Erfolgsschriftsteller Stephen King erhält einen der bedeutendsten Kulturpreise der USA: Präsident Barack Obama wird ihm am Donnerstag im Weißen Haus die National Medal of Arts überreichen. Insgesamt werden 18 Künstler und herausragende Persönlichkeiten geehrt. Darunter ist auch die Schauspielerin Sally Field, die für ihre Darstellung von Würde, Mitgefühl und Furchtlosigkeit ausgezeichnet wird. Weitere Preisträger sind der Künstler John Baldessari, die Schauspielerin Miriam Colón und die Sängerin Meredith Monk. Der US-Kongress hatte 1965 die beiden Stiftungen National Endowment for the Arts und National Endowment for the Humanities gegründet. Sie unterstützen Künstler und Wissenschaftler.

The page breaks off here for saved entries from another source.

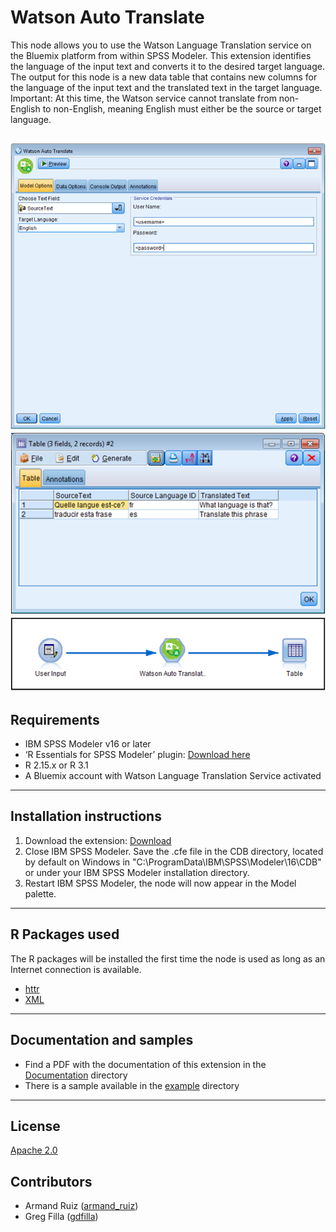 # Watson Auto Translate

This node allows you to use the Watson Language Translation service on the Bluemix platform from within SPSS Modeler.   This extension identifies the language of the input text and converts it to the desired target language. The output for this node is a new data table that contains new columns for the language of the input text and the translated text in the target language.  Important: At this time, the Watson service cannot translate from non-English to non-English, meaning English must either be the source or target language.     

![Dialog](https://raw.githubusercontent.com/IBMPredictiveAnalytics/Watson-Auto-Translate/master/Screenshot/Illustration1.png)
![Output](https://raw.githubusercontent.com/IBMPredictiveAnalytics/Watson-Auto-Translate/master/Screenshot/Illustration2.png)
![Stream](https://raw.githubusercontent.com/IBMPredictiveAnalytics/Watson-Auto-Translate/master/Screenshot/Illustration3.png)
---
Requirements
----
- IBM SPSS Modeler v16 or later
- ‘R Essentials for SPSS Modeler’ plugin: [Download here][7]
 -  R 2.15.x or R 3.1
- A Bluemix account with Watson Language Translation Service activated


---
Installation instructions
----
1. Download the extension: [Download][3] 
2. Close IBM SPSS Modeler. Save the .cfe file in the CDB directory, located by default on Windows in "C:\ProgramData\IBM\SPSS\Modeler\16\CDB" or under your IBM SPSS Modeler installation directory.
3. Restart IBM SPSS Modeler, the node will now appear in the Model palette.

---
R Packages used
----
The R packages will be installed the first time the node is used as long as an Internet connection is available.
- [httr][4]
- [XML][9]
 
---
Documentation and samples
----
- Find a PDF with the documentation of this extension in the [Documentation](5) directory
- There is a sample available in the [example][6] directory


---
License
----

[Apache 2.0][1]


Contributors
----

  - Armand Ruiz ([armand_ruiz](https://twitter.com/armand_ruiz))
  - Greg Filla ([gdfilla](https://twitter.com/gdfilla))


[1]: http://www.apache.org/licenses/LICENSE-2.0.html
[2]:https://www.ibm.com/smarterplanet/us/en/ibmwatson/developercloud/doc/personality-insights/overview.shtml
[3]: https://github.com/IBMPredictiveAnalytics/Watson-Auto-Translate/blob/master/Source%20code/WatsonAutoTranslate.cfe
[4]:https://cran.r-project.org/web/packages/httr/
[5]:https://github.com/IBMPredictiveAnalytics/Watson-Auto-Translate/tree/master/Documentation
[6]:https://github.com/IBMPredictiveAnalytics/Watson-Auto-Translate/tree/master/Example
[7]:https://developer.ibm.com/predictiveanalytics/downloads/#tab2
[8]: https://developer.ibm.com/predictiveanalytics/downloads/
[9]: https://cran.r-project.org/web/packages/XML/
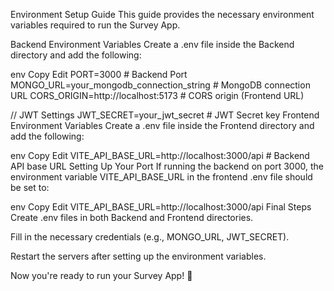 Environment Setup Guide
This guide provides the necessary environment variables required to run the Survey App.

Backend Environment Variables
Create a .env file inside the Backend directory and add the following:

env
Copy
Edit
PORT=3000  # Backend Port
MONGO_URL=your_mongodb_connection_string  # MongoDB connection URL
CORS_ORIGIN=http://localhost:5173  # CORS origin (Frontend URL)

// JWT Settings
JWT_SECRET=your_jwt_secret  # JWT Secret key
Frontend Environment Variables
Create a .env file inside the Frontend directory and add the following:

env
Copy
Edit
VITE_API_BASE_URL=http://localhost:3000/api  # Backend API base URL
Setting Up Your Port
If running the backend on port 3000, the environment variable VITE_API_BASE_URL in the frontend .env file should be set to:

env
Copy
Edit
VITE_API_BASE_URL=http://localhost:3000/api
Final Steps
Create .env files in both Backend and Frontend directories.

Fill in the necessary credentials (e.g., MONGO_URL, JWT_SECRET).

Restart the servers after setting up the environment variables.

Now you're ready to run your Survey App! 🚀
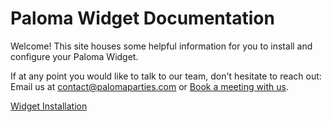 # Paloma Widget Documentation

Welcome! This site houses some helpful information for you to install and configure your Paloma Widget.

If at any point you would like to talk to our team, don't hesitate to reach out: Email us at [contact@palomaparties.com](mailto:contact@palomaparties.com?subject=Question%20from%20Paloma%20Docs%20site) or [Book a meeting with us](https://calendly.com/bob-gv_a).

[Widget Installation](/installation.md)
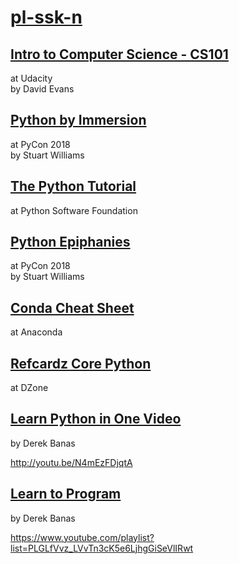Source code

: # [pl-ssk-n](README.md)


## [Intro to Computer Science - CS101](udacity-cs101.md)
at Udacity  
by David Evans  


## [Python by Immersion](python-by-immersion.md)
at PyCon 2018  
by Stuart Williams  


## [The Python Tutorial](the-python-tutorial.md)
at Python Software Foundation  


## [Python Epiphanies](python-epiphanies.md)
at PyCon 2018  
by Stuart Williams  


## [Conda Cheat Sheet](conda-cheat-sheet.md)
at Anaconda


## [Refcardz Core Python](refcardz-core-python.md)
at DZone  


## [Learn Python in One Video](http://www.newthinktank.com/2014/11/python-programming/)
by Derek Banas

http://youtu.be/N4mEzFDjqtA

## [Learn to Program](http://www.newthinktank.com/2016/06/learn-program/)
by Derek Banas

https://www.youtube.com/playlist?list=PLGLfVvz_LVvTn3cK5e6LjhgGiSeVlIRwt



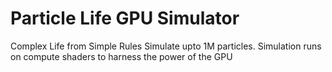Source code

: # Particle Life GPU Simulator
Complex Life from Simple Rules
Simulate upto 1M particles.
Simulation runs on compute shaders to harness the power of the GPU
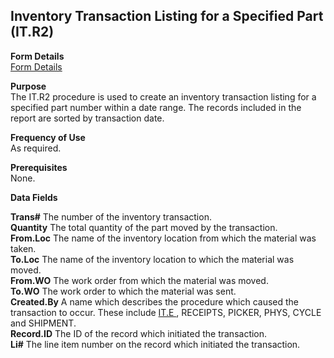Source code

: ##  Inventory Transaction Listing for a Specified Part (IT.R2)

<PageHeader />

**Form Details**  
[ Form Details ](IT-R2-1/README.md)   

**Purpose**  
The IT.R2 procedure is used to create an inventory transaction listing for a
specified part number within a date range. The records included in the report
are sorted by transaction date.

**Frequency of Use**  
As required.

**Prerequisites**  
None.

**Data Fields**

**Trans#** The number of the inventory transaction.  
**Quantity** The total quantity of the part moved by the transaction.  
**From.Loc** The name of the inventory location from which the material was
taken.  
**To.Loc** The name of the inventory location to which the material was moved.  
**From.WO** The work order from which the material was moved.  
**To.WO** The work order to which the material was sent.  
**Created.By** A name which describes the procedure which caused the transaction to occur. These include [ IT.E ](../../../../rover/AP-OVERVIEW/AP-ENTRY/AP-E/CHECKS-E/AP-CONTROL/GLCHART-E/GLCHART-E-1/GLCHART-R2/WO-CONTROL/WO-E/IT-E) , RECEIPTS, PICKER, PHYS, CYCLE and SHIPMENT.   
**Record.ID** The ID of the record which initiated the transaction.  
**Li#** The line item number on the record which initiated the transaction.  
  
<badge text= "Version 8.10.57" vertical="middle" />

<PageFooter />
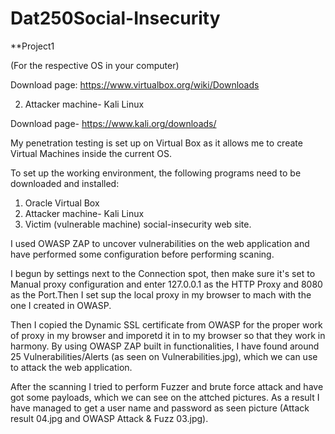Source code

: # Dat250Social-Insecurity
**Project1




 (For the respective OS in your computer)

Download page: https://www.virtualbox.org/wiki/Downloads

2.   Attacker machine- Kali Linux

Download page- https://www.kali.org/downloads/


My penetration testing is set up on Virtual Box as it allows me to create Virtual Machines inside the current OS.

To set up the working environment, the following programs need to be downloaded and installed:

1.  Oracle Virtual Box
2.  Attacker machine- Kali Linux
3.  Victim (vulnerable machine) social-insecurity web site.

I used OWASP ZAP to uncover vulnerabilities on the web application and have performed some configuration before performing scaning.

I begun by settings next to the Connection spot, then make sure it's set to Manual proxy configuration and enter 127.0.0.1 as the HTTP Proxy and 8080 as the Port.Then I set sup the local proxy in my browser to mach with the one I created in OWASP.

Then I copied the Dynamic SSL certificate from OWASP for the proper work of proxy in my browser and imporetd it in to my browser so that they work in harmony.
By using OWASP ZAP built in functionalities, I have found around 25 Vulnerabilities/Alerts (as seen on Vulnerabilities.jpg), which we can use to attack the web application.

After the scanning I tried to perform Fuzzer and brute force attack and have got some payloads, which we can see on the attched pictures. As a result I have managed to get a user name and password as seen picture (Attack result 04.jpg and OWASP Attack & Fuzz 03.jpg).

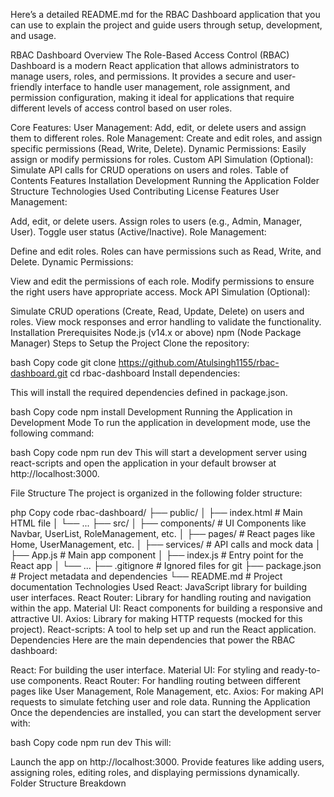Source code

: 
Here’s a detailed README.md for the RBAC Dashboard application that you can use to explain the project and guide users through setup, development, and usage.

RBAC Dashboard
Overview
The Role-Based Access Control (RBAC) Dashboard is a modern React application that allows administrators to manage users, roles, and permissions. It provides a secure and user-friendly interface to handle user management, role assignment, and permission configuration, making it ideal for applications that require different levels of access control based on user roles.

Core Features:
User Management: Add, edit, or delete users and assign them to different roles.
Role Management: Create and edit roles, and assign specific permissions (Read, Write, Delete).
Dynamic Permissions: Easily assign or modify permissions for roles.
Custom API Simulation (Optional): Simulate API calls for CRUD operations on users and roles.
Table of Contents
Features
Installation
Development
Running the Application
Folder Structure
Technologies Used
Contributing
License
Features
User Management:

Add, edit, or delete users.
Assign roles to users (e.g., Admin, Manager, User).
Toggle user status (Active/Inactive).
Role Management:

Define and edit roles.
Roles can have permissions such as Read, Write, and Delete.
Dynamic Permissions:

View and edit the permissions of each role.
Modify permissions to ensure the right users have appropriate access.
Mock API Simulation (Optional):

Simulate CRUD operations (Create, Read, Update, Delete) on users and roles.
View mock responses and error handling to validate the functionality.
Installation
Prerequisites
Node.js (v14.x or above)
npm (Node Package Manager)
Steps to Setup the Project
Clone the repository:

bash
Copy code
git clone https://github.com/Atulsingh1155/rbac-dashboard.git
cd rbac-dashboard
Install dependencies:

This will install the required dependencies defined in package.json.

bash
Copy code
npm install
Development
Running the Application in Development Mode
To run the application in development mode, use the following command:

bash
Copy code
npm run dev
This will start a development server using react-scripts and open the application in your default browser at http://localhost:3000.

File Structure
The project is organized in the following folder structure:

php
Copy code
rbac-dashboard/
├── public/
│   ├── index.html        # Main HTML file
│   └── ...
├── src/
│   ├── components/       # UI Components like Navbar, UserList, RoleManagement, etc.
│   ├── pages/            # React pages like Home, UserManagement, etc.
│   ├── services/         # API calls and mock data
│   ├── App.js            # Main app component
│   ├── index.js          # Entry point for the React app
│   └── ...
├── .gitignore            # Ignored files for git
├── package.json          # Project metadata and dependencies
└── README.md             # Project documentation
Technologies Used
React: JavaScript library for building user interfaces.
React Router: Library for handling routing and navigation within the app.
Material UI: React components for building a responsive and attractive UI.
Axios: Library for making HTTP requests (mocked for this project).
React-scripts: A tool to help set up and run the React application.
Dependencies
Here are the main dependencies that power the RBAC dashboard:

React: For building the user interface.
Material UI: For styling and ready-to-use components.
React Router: For handling routing between different pages like User Management, Role Management, etc.
Axios: For making API requests to simulate fetching user and role data.
Running the Application
Once the dependencies are installed, you can start the development server with:

bash
Copy code
npm run dev
This will:

Launch the app on http://localhost:3000.
Provide features like adding users, assigning roles, editing roles, and displaying permissions dynamically.
Folder Structure Breakdown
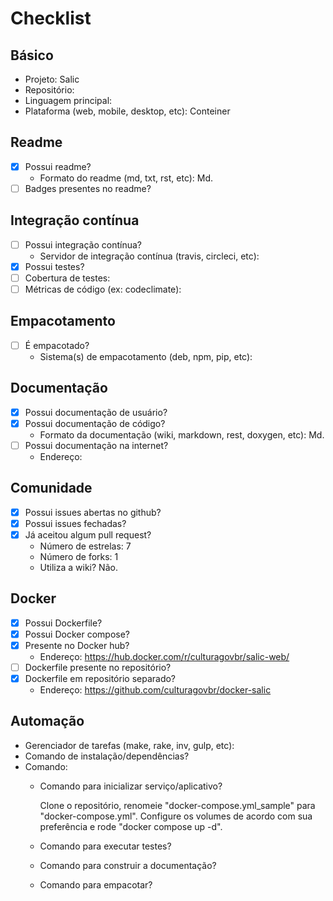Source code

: # Checklist

## Básico
- Projeto: Salic
- Repositório:
- Linguagem principal:
- Plataforma (web, mobile, desktop, etc): Conteiner

## Readme
- [x] Possui readme?
  - Formato do readme (md, txt, rst, etc): Md.
- [ ] Badges presentes no readme?

## Integração contínua
- [ ] Possui integração contínua?
    - Servidor de integração contínua (travis, circleci, etc):
- [x] Possui testes?
- [ ] Cobertura de testes:
- [ ] Métricas de código (ex: codeclimate):

## Empacotamento
- [ ] É empacotado?
  - Sistema(s) de empacotamento (deb, npm, pip, etc):

## Documentação
- [x] Possui documentação de usuário?
- [x] Possui documentação de código?
  - Formato da documentação (wiki, markdown, rest, doxygen, etc): Md.
- [ ] Possui documentação na internet?
  - Endereço:

## Comunidade
- [x] Possui issues abertas no github?
- [x] Possui issues fechadas?
- [x] Já aceitou algum pull request?
  - Número de estrelas: 7
  - Número de forks: 1
  - Utiliza a wiki? Não.

## Docker
- [x] Possui Dockerfile?
- [x] Possui Docker compose?
- [x] Presente no Docker hub?
  - Endereço: https://hub.docker.com/r/culturagovbr/salic-web/
- [ ] Dockerfile presente no repositório?
- [x] Dockerfile em repositório separado?
  - Endereço: https://github.com/culturagovbr/docker-salic

## Automação
- Gerenciador de tarefas (make, rake, inv, gulp, etc):
- Comando de instalação/dependências?
- Comando:
  - Comando para inicializar serviço/aplicativo?

    Clone o repositório, renomeie "docker-compose.yml_sample" para "docker-compose.yml". Configure os volumes de acordo com sua preferência e rode "docker compose up -d".
  - Comando para executar testes?
  - Comando para construir a documentação?
  - Comando para empacotar?
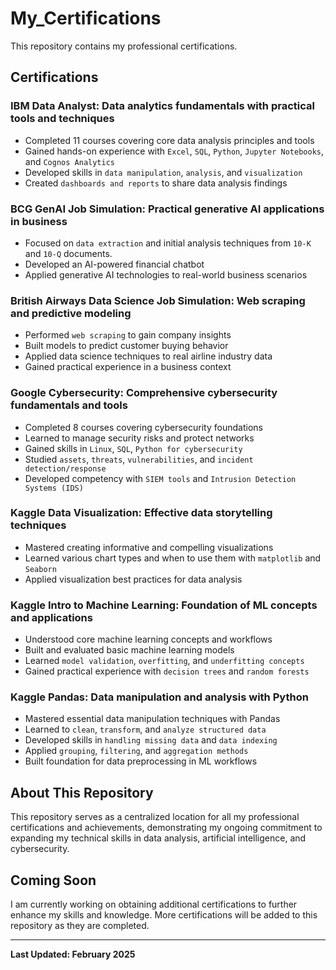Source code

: # My_Certifications

This repository contains my professional certifications.

## Certifications

### IBM Data Analyst: Data analytics fundamentals with practical tools and techniques
- Completed 11 courses covering core data analysis principles and tools
- Gained hands-on experience with `Excel`, `SQL`, `Python`, `Jupyter Notebooks`, and `Cognos Analytics`
- Developed skills in `data manipulation`, `analysis`, and `visualization`
- Created `dashboards and reports` to share data analysis findings

### BCG GenAI Job Simulation: Practical generative AI applications in business
- Focused on `data extraction` and initial analysis techniques from `10-K` and `10-Q` documents.
- Developed an AI-powered financial chatbot
- Applied generative AI technologies to real-world business scenarios

### British Airways Data Science Job Simulation: Web scraping and predictive modeling
- Performed `web scraping` to gain company insights
- Built models to predict customer buying behavior
- Applied data science techniques to real airline industry data
- Gained practical experience in a business context

### Google Cybersecurity: Comprehensive cybersecurity fundamentals and tools
- Completed 8 courses covering cybersecurity foundations
- Learned to manage security risks and protect networks
- Gained skills in `Linux`, `SQL`, `Python for cybersecurity`
- Studied `assets`, `threats`, `vulnerabilities`, and `incident detection/response`
- Developed competency with `SIEM tools` and `Intrusion Detection Systems (IDS)`

### Kaggle Data Visualization: Effective data storytelling techniques
- Mastered creating informative and compelling visualizations
- Learned various chart types and when to use them with `matplotlib` and `Seaborn`
- Applied visualization best practices for data analysis

### Kaggle Intro to Machine Learning: Foundation of ML concepts and applications
- Understood core machine learning concepts and workflows
- Built and evaluated basic machine learning models
- Learned `model validation`, `overfitting`, and `underfitting concepts`
- Gained practical experience with `decision trees` and `random forests`

### Kaggle Pandas: Data manipulation and analysis with Python
- Mastered essential data manipulation techniques with Pandas
- Learned to `clean`, `transform`, and `analyze structured data`
- Developed skills in `handling missing data` and `data indexing`
- Applied `grouping`, `filtering`, and `aggregation methods`
- Built foundation for data preprocessing in ML workflows

## About This Repository

This repository serves as a centralized location for all my professional certifications and achievements, demonstrating my ongoing commitment to expanding my technical skills in data analysis, artificial intelligence, and cybersecurity.

## Coming Soon

I am currently working on obtaining additional certifications to further enhance my skills and knowledge. More certifications will be added to this repository as they are completed.

---

**Last Updated: February 2025**
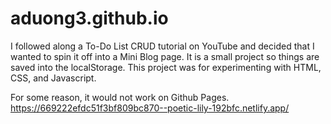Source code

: # aduong3.github.io

I followed along a To-Do List CRUD tutorial on YouTube and decided that I wanted to spin it off into a Mini Blog page.
It is a small project so things are saved into the localStorage.
This project was for experimenting with HTML, CSS, and Javascript.

For some reason, it would not work on Github Pages.
https://669222efdc51f3bf809bc870--poetic-lily-192bfc.netlify.app/
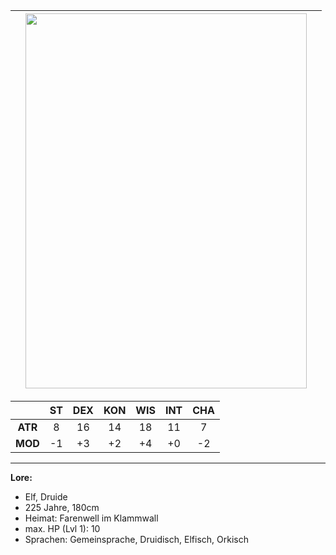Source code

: 
|     | <img src="images/narava.png" width="450" height="600"> |     |
| --- | ------------------------------------------------------ | --- |


|         | ST  | DEX | KON | WIS | INT | CHA |
| :-----: | :-: | :-: | :-: | :-: | :-: | :-: |
| **ATR** |  8  | 16  | 14  | 18  | 11  |  7  |
| **MOD** | -1  | +3  | +2  | +4  | +0  | -2  |

-----------------------------------------

**Lore:** <br>
- Elf, Druide
- 225 Jahre, 180cm
- Heimat: Farenwell im Klammwall 
- max. HP (Lvl 1): 10
- Sprachen: Gemeinsprache, Druidisch, Elfisch, Orkisch
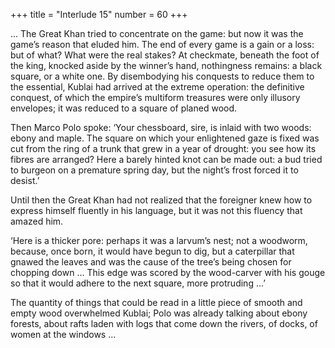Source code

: +++
title = "Interlude 15"
number = 60
+++

… The Great Khan tried to concentrate on the game: but now it was the game’s reason that eluded him. The end of every game is a gain or a loss: but of what? What were the real stakes? At checkmate, beneath the foot of the king, knocked aside by the winner’s hand, nothingness remains: a black square, or a white one. By disembodying his conquests to reduce them to the essential, Kublai had arrived at the extreme operation: the definitive conquest, of which the empire’s multiform treasures were only illusory envelopes; it was reduced to a square of planed wood.

Then Marco Polo spoke: ‘Your chessboard, sire, is inlaid with two woods: ebony and maple. The square on which your enlightened gaze is fixed was cut from the ring of a trunk that grew in a year of drought: you see how its fibres are arranged? Here a barely hinted knot can be made out: a bud tried to burgeon on a premature spring day, but the night’s frost forced it to desist.’

Until then the Great Khan had not realized that the foreigner knew how to express himself fluently in his language, but it was not this fluency that amazed him.

‘Here is a thicker pore: perhaps it was a larvum’s nest; not a woodworm, because, once born, it would have begun to dig, but a caterpillar that gnawed the leaves and was the cause of the tree’s being chosen for chopping down … This edge was scored by the wood-carver with his gouge so that it would adhere to the next square, more protruding …’

The quantity of things that could be read in a little piece of smooth and empty wood overwhelmed Kublai; Polo was already talking about ebony forests, about rafts laden with logs that come down the rivers, of docks, of women at the windows …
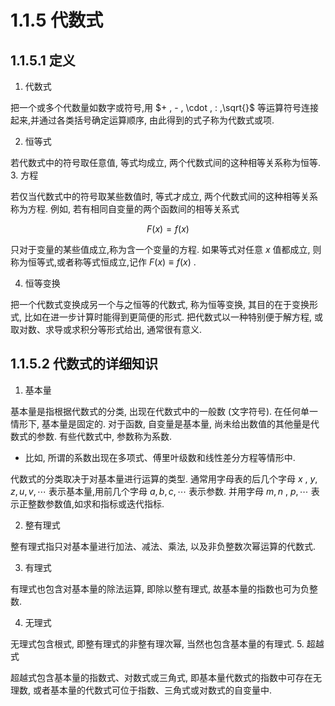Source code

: # 1.1.5 代数式

## 1.1.5.1 定义

1. 代数式

把一个或多个代数量如数字或符号,用 $+ , - , \cdot  , : ,\sqrt{}$ 等运算符号连接起来,并通过各类括号确定运算顺序, 由此得到的式子称为代数式或项.

2. 恒等式

若代数式中的符号取任意值, 等式均成立, 两个代数式间的这种相等关系称为恒等. 3. 方程

若仅当代数式中的符号取某些数值时, 等式才成立, 两个代数式间的这种相等关系称为方程. 例如, 若有相同自变量的两个函数间的相等关系式

$$
F\left( x\right)  = f\left( x\right)  \tag{1.27}
$$

只对于变量的某些值成立,称为含一个变量的方程. 如果等式对任意 $x$ 值都成立, 则称为恒等式,或者称等式恒成立,记作 $F\left( x\right)  \equiv  f\left( x\right)$ .

4. 恒等变换

把一个代数式变换成另一个与之恒等的代数式, 称为恒等变换, 其目的在于变换形式, 比如在进一步计算时能得到更简便的形式. 把代数式以一种特别便于解方程, 或取对数、求导或求积分等形式给出, 通常很有意义.

## 1.1.5.2 代数式的详细知识

1. 基本量

基本量是指根据代数式的分类, 出现在代数式中的一般数 (文字符号). 在任何单一情形下, 基本量是固定的. 对于函数, 自变量是基本量, 尚未给出数值的其他量是代数式的参数. 有些代数式中, 参数称为系数.

- 比如, 所谓的系数出现在多项式、傅里叶级数和线性差分方程等情形中.

代数式的分类取决于对基本量进行运算的类型. 通常用字母表的后几个字母 $x$ , $y, z, u, v,\cdots$ 表示基本量,用前几个字母 $a, b, c,\cdots$ 表示参数. 并用字母 $m, n$ , $p,\cdots$ 表示正整数参数值,如求和指标或迭代指标.

2. 整有理式

整有理式指只对基本量进行加法、减法、乘法, 以及非负整数次幂运算的代数式.

3. 有理式

有理式也包含对基本量的除法运算, 即除以整有理式, 故基本量的指数也可为负整数.

4. 无理式

无理式包含根式, 即整有理式的非整有理次幂, 当然也包含基本量的有理式. 5. 超越式

超越式包含基本量的指数式、对数式或三角式, 即基本量代数式的指数中可存在无理数, 或者基本量的代数式可位于指数、三角式或对数式的自变量中.
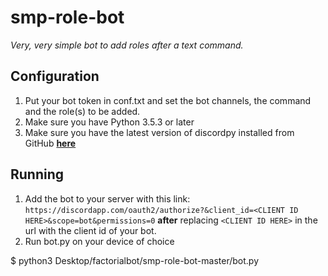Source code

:# smp-role-bot
_Very, very simple bot to add roles after a text command._
## Configuration
  1. Put your bot token in conf.txt and set the bot channels, the command and the role(s) to be added.
  2. Make sure you have Python 3.5.3 or later
  3. Make sure you have the latest version of discordpy installed from GitHub [**here**](https://github.com/Rapptz/discord.py)
## Running
  1. Add the bot to your server with this link: ``https://discordapp.com/oauth2/authorize?&client_id=<CLIENT ID HERE>&scope=bot&permissions=0`` **after** replacing ``<CLIENT ID HERE>`` in the url with the client id of your bot.
  2. Run bot.py on your device of choice


$ python3 Desktop/factorialbot/smp-role-bot-master/bot.py
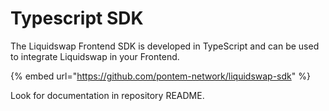 # Typescript SDK

The Liquidswap Frontend SDK is developed in TypeScript and can be used to integrate Liquidswap in your Frontend.

{% embed url="https://github.com/pontem-network/liquidswap-sdk" %}

Look for documentation in repository README.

357 000 Zuschauer bei Störtebeker-Festspielen

2000 mehr als im Vorjahr

Nach 67 Vorstellungen sind am Samstagabend die 23. Störtebeker-Festspiele auf der Insel Rügen zu Ende gegangen. Rund 357 000 Besucher - und damit 2000 mehr als im Vorjahr - sahen das Stück "Aller Welt Feind" auf der Naturbühne Ralswiek, wie die Festspielleitung mitteilte. Sprecherin und Geschäftsführerin Anna-Theresa Hick sprach von einem "sehr zufriedenstellenden Ergebnis". Der Besucherdurchschnitt lag bei 5300 Besuchern pro Vorstellung. Das Stück habe großen Zuspruch beim Publikum gefunden. Bereits jetzt laufen die Vorbereitungen für das Stück "Auf Leben und Tod", das im Jahr 2016 gezeigt werden soll. Seit Gründung der Festspiele vor 23 Jahren verfolgten mehr als sieben Millionen Zuschauer die Abenteuer um den Piraten Klaus Störtebeker auf der Naturbühne Ralswiek.

Aretha Franklin stoppt Dokumentarfilm

Film von Sydney Pollack zunächt abgesetzt

Kurz vor der Premiere einer Dokumentation über Aretha Franklin hat die Sängerin den Film per Gerichtsbeschluss gestoppt. Das Telluride Film Festival in Colorado teilte mit, der Film "Amazing Grace" könne wegen einer von Franklin erwirkten einstweiligen Verfügung nicht gezeigt werden. Franklins Anwälte hatten argumentiert, dass im Film zu viel Musik von Konzerten und Plattenaufnahmen vorkomme, was Rechte der Künstlerin verletze. "Amazing Grace" ist eine Dokumentation des 2008 verstorbenen Sydney Pollack. Der Regisseur hatte die Dokumentation schon 1972 gedreht, war mit der Qualität des Materials aber so unzufrieden, dass er das Projekt verwarf. Mit verbesserter Technik nahm sich jetzt der Produzent Alan Elliott des Materials an und stellte den Film fertig. Unklar ist noch, ob der Film übernächste Woche auf dem Toronto Film Festival gezeigt werden kann.